▸ WHAT TO PRODUCE
Find the word "definitions" below. Copy each line that has it.

SUPPLIED RECORDS Block Start

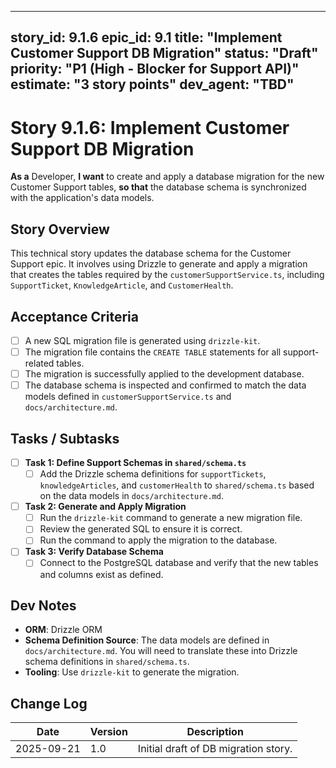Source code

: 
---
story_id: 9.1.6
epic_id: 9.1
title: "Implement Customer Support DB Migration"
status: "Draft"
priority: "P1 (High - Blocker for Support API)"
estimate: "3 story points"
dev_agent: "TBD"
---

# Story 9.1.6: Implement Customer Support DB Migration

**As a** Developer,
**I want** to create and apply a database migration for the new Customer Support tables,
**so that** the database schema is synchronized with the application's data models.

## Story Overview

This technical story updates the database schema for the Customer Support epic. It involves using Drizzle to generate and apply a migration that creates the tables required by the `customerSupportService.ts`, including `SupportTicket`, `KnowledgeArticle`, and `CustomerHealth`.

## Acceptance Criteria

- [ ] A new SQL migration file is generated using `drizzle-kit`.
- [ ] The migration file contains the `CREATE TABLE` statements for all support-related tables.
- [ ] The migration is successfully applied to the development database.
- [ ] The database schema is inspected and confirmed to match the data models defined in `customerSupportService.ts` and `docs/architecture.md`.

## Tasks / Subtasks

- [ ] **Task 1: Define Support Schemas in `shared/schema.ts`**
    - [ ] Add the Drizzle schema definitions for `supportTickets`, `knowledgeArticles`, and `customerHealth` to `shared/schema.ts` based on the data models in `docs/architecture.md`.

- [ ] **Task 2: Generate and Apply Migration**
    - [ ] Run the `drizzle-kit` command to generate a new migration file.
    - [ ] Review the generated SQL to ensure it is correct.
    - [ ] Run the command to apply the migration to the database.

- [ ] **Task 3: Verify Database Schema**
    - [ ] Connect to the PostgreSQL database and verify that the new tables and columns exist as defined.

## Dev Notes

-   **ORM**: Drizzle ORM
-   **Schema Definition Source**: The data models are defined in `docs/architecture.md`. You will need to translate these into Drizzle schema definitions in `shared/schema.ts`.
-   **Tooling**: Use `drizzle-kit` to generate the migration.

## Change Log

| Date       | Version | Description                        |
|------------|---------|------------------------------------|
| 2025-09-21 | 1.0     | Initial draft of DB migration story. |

SUPPLIED RECORDS Block End

▸ RESPONSE BELOW
    - [ ] Add the Drizzle schema definitions for `supportTickets`, `knowledgeArticles`, and `customerHealth` to `shared/schema.ts` based on the data models in `docs/architecture.md`.
-   **Schema Definition Source**: The data models are defined in `docs/architecture.md`. You will need to translate these into Drizzle schema definitions in `shared/schema.ts`.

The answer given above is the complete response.